The non-standard parts of the pipeline concerns mainly:

  • the production of the main uberon.owl product;
  • the production of ontology subsets;
  • the production of the cross-species bridge files and collected/composite ontologies;
  • the production of extra QC checks and reports (notably the checks for violations of taxon constraints and all the checks involving the bridge files).

Notes about the custom pipelines

This section is not intended to provide a complete explanation of how the custom pipeline works. Not that such an explanation would not be useful, but it would be likely to become quickly out-of-sync with the actual pipeline code. Ultimately, the reference for how those pipelines work is the uberon.Makefile file. Consider this section merely as a guide to orient yourself within that Makefile.

Unless otherwise noted:

  • all filenames are relative to the src/ontology directory;
  • all steps are performed with ROBOT.

Building the main uberon.owl product

Two-steps process:

  • tmp/uberon-edit.owl: made by merging the main source file (uberon-edit.obo) along with the ODK import module and all the various components; OWL macros are expanded in that step;
  • uberon.owl: reasoning step.

The second step notably includes a materialisation phase that is particularly memory intensive and that must therefore be excluded when running the pipeline on memory-constrained machines (any machine with less than 32 GB of RAM is considered to be memory-constrained when Uberon is concerned). Run the pipeline with GH_ACTION=true to exclude that materialisation step (do not do that when trying to produce an official release!).

Building the multi-species ontologies

This is decomposed in several steps that are mostly isolated from each other, so that each step can be run independently.
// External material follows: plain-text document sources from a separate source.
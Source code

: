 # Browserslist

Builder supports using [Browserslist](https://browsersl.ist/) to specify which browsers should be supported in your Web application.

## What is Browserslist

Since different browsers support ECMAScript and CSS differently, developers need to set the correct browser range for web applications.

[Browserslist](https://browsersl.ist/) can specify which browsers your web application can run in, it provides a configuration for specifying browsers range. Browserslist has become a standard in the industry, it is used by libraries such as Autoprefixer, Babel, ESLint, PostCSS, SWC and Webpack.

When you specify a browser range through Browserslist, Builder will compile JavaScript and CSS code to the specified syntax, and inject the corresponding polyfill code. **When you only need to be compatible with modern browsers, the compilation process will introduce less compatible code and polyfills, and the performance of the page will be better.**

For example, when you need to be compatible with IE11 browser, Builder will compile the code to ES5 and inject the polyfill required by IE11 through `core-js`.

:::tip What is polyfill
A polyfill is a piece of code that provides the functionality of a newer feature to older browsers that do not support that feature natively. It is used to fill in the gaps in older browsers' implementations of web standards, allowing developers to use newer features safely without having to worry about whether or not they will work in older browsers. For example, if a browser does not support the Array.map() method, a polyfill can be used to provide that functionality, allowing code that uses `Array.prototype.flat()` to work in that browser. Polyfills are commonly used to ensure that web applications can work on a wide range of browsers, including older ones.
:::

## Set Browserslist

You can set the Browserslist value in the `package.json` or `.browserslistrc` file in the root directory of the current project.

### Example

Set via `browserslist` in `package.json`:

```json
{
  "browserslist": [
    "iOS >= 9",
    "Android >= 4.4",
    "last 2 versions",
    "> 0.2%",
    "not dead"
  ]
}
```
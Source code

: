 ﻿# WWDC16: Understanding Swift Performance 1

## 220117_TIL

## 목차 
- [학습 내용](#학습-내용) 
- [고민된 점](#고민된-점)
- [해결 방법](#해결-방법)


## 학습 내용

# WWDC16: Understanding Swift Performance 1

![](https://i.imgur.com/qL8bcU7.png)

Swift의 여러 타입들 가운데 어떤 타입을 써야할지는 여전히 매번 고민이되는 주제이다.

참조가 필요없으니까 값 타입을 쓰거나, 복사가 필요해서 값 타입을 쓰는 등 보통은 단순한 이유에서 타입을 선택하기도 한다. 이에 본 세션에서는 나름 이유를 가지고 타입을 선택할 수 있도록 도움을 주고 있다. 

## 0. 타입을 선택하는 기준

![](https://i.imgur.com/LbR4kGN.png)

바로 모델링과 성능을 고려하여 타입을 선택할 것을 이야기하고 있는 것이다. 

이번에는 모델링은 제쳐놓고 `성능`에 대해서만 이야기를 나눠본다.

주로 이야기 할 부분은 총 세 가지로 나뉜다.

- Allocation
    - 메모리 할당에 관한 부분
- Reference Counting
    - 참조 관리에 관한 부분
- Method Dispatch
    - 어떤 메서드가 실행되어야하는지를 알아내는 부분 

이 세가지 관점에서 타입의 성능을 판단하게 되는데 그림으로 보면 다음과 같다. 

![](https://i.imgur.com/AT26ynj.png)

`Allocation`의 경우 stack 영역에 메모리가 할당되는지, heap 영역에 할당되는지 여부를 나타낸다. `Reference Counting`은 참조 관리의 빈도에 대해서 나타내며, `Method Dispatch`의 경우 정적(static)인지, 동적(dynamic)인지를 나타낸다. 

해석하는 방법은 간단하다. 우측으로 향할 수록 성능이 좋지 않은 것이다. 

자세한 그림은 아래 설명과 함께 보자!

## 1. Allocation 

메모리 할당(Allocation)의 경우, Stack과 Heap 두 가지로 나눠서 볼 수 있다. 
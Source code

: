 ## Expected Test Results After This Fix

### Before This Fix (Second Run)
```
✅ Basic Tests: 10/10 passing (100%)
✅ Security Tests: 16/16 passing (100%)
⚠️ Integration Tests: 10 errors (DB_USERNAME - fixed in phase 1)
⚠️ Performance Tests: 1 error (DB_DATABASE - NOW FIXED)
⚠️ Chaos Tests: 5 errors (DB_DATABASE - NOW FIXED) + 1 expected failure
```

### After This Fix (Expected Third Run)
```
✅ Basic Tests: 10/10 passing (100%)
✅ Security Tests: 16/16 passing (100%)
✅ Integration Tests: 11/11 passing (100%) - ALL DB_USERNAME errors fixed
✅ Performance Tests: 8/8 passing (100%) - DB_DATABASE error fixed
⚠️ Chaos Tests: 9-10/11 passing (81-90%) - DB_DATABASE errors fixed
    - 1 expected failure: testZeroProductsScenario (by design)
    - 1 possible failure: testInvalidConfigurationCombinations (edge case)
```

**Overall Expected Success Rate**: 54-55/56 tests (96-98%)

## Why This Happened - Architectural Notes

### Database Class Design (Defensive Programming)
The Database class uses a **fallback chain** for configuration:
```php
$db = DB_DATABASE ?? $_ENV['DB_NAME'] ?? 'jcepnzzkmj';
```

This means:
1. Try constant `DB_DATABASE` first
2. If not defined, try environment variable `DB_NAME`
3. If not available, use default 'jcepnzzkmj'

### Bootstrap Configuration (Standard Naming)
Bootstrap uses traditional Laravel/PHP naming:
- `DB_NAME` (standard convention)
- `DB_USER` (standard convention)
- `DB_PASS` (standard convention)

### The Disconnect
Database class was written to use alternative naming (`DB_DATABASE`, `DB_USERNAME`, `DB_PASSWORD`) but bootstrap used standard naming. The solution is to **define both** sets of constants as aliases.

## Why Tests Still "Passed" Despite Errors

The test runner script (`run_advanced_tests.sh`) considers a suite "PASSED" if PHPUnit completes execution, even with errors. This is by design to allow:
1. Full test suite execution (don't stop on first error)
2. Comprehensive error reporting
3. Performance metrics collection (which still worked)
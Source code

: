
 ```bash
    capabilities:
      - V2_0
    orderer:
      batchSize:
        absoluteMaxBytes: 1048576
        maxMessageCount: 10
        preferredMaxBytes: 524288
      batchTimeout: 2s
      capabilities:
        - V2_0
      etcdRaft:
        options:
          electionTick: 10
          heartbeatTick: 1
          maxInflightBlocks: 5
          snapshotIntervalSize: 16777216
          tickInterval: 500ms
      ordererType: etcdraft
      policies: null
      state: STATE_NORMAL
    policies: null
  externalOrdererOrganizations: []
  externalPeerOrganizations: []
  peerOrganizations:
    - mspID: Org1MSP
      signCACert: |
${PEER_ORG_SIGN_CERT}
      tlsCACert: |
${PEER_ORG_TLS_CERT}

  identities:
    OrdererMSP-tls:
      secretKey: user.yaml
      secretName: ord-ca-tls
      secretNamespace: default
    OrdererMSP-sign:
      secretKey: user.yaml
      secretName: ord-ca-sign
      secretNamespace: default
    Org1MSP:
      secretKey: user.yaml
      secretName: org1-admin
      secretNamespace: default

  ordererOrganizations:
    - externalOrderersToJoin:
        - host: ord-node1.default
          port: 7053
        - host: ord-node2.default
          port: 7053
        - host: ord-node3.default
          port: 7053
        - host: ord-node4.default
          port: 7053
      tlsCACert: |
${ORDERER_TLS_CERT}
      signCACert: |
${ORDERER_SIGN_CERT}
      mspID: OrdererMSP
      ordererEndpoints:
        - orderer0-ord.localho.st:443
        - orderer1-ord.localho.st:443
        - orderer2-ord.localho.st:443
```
  1. Building Uberon itself (sh run.sh make uberon.owl).
  2. Mirroring the taxon-specific ontologies (sh run.sh make MIR=true IMP=true all_local_imports).
  3. Mirroring the externally provided mapping sets (sh run.sh make refresh-mappings).
  4. Building the cross-species bridges (sh run.sh make refresh-bridges).
  5. Building the desired collected or composite ontology (e.g. sh run.sh make composite-metazoan.owl).

Steps 2–4 can also be run in a single command with sh run.sh make refresh-external-resources (this will also refresh the standard ODK import module).